• **AVAILABLE DATA**:

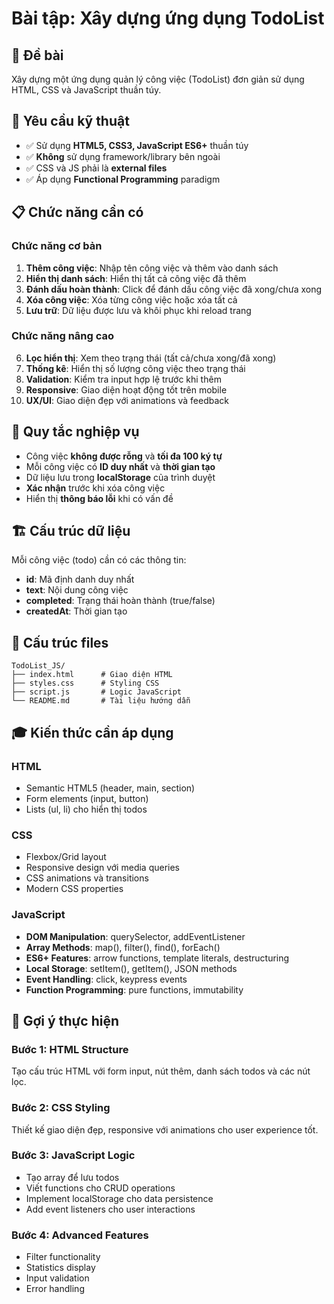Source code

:# Bài tập: Xây dựng ứng dụng TodoList

## 📝 Đề bài

Xây dựng một ứng dụng quản lý công việc (TodoList) đơn giản sử dụng HTML, CSS và JavaScript thuần túy.

## 🎯 Yêu cầu kỹ thuật

- ✅ Sử dụng **HTML5, CSS3, JavaScript ES6+** thuần túy
- ✅ **Không** sử dụng framework/library bên ngoài  
- ✅ CSS và JS phải là **external files**
- ✅ Áp dụng **Functional Programming** paradigm

## 📋 Chức năng cần có

### Chức năng cơ bản
1. **Thêm công việc**: Nhập tên công việc và thêm vào danh sách
2. **Hiển thị danh sách**: Hiển thị tất cả công việc đã thêm
3. **Đánh dấu hoàn thành**: Click để đánh dấu công việc đã xong/chưa xong
4. **Xóa công việc**: Xóa từng công việc hoặc xóa tất cả
5. **Lưu trữ**: Dữ liệu được lưu và khôi phục khi reload trang

### Chức năng nâng cao
6. **Lọc hiển thị**: Xem theo trạng thái (tất cả/chưa xong/đã xong)
7. **Thống kê**: Hiển thị số lượng công việc theo trạng thái
8. **Validation**: Kiểm tra input hợp lệ trước khi thêm
9. **Responsive**: Giao diện hoạt động tốt trên mobile
10. **UX/UI**: Giao diện đẹp với animations và feedback

## 🔧 Quy tắc nghiệp vụ

- Công việc **không được rỗng** và **tối đa 100 ký tự**
- Mỗi công việc có **ID duy nhất** và **thời gian tạo**
- Dữ liệu lưu trong **localStorage** của trình duyệt
- **Xác nhận** trước khi xóa công việc
- Hiển thị **thông báo lỗi** khi có vấn đề

## 🏗️ Cấu trúc dữ liệu

Mỗi công việc (todo) cần có các thông tin:
- **id**: Mã định danh duy nhất  
- **text**: Nội dung công việc
- **completed**: Trạng thái hoàn thành (true/false)
- **createdAt**: Thời gian tạo

## 📁 Cấu trúc files

```
TodoList_JS/
├── index.html      # Giao diện HTML
├── styles.css      # Styling CSS  
├── script.js       # Logic JavaScript
└── README.md       # Tài liệu hướng dẫn
```

## 🎓 Kiến thức cần áp dụng

### HTML
- Semantic HTML5 (header, main, section)
- Form elements (input, button)
- Lists (ul, li) cho hiển thị todos

### CSS  
- Flexbox/Grid layout
- Responsive design với media queries
- CSS animations và transitions
- Modern CSS properties

### JavaScript
- **DOM Manipulation**: querySelector, addEventListener
- **Array Methods**: map(), filter(), find(), forEach()
- **ES6+ Features**: arrow functions, template literals, destructuring
- **Local Storage**: setItem(), getItem(), JSON methods
- **Event Handling**: click, keypress events
- **Function Programming**: pure functions, immutability

## 🚀 Gợi ý thực hiện

### Bước 1: HTML Structure
Tạo cấu trúc HTML với form input, nút thêm, danh sách todos và các nút lọc.

### Bước 2: CSS Styling  
Thiết kế giao diện đẹp, responsive với animations cho user experience tốt.

### Bước 3: JavaScript Logic
- Tạo array để lưu todos
- Viết functions cho CRUD operations
- Implement localStorage cho data persistence
- Add event listeners cho user interactions

### Bước 4: Advanced Features
- Filter functionality
- Statistics display  
- Input validation
- Error handling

• **WORK TO COMPLETE**:
Using the entries above, give the number of lines that carry the string "Features", without anything else.

• **ANSWER TO THIS EXERCISE**:
2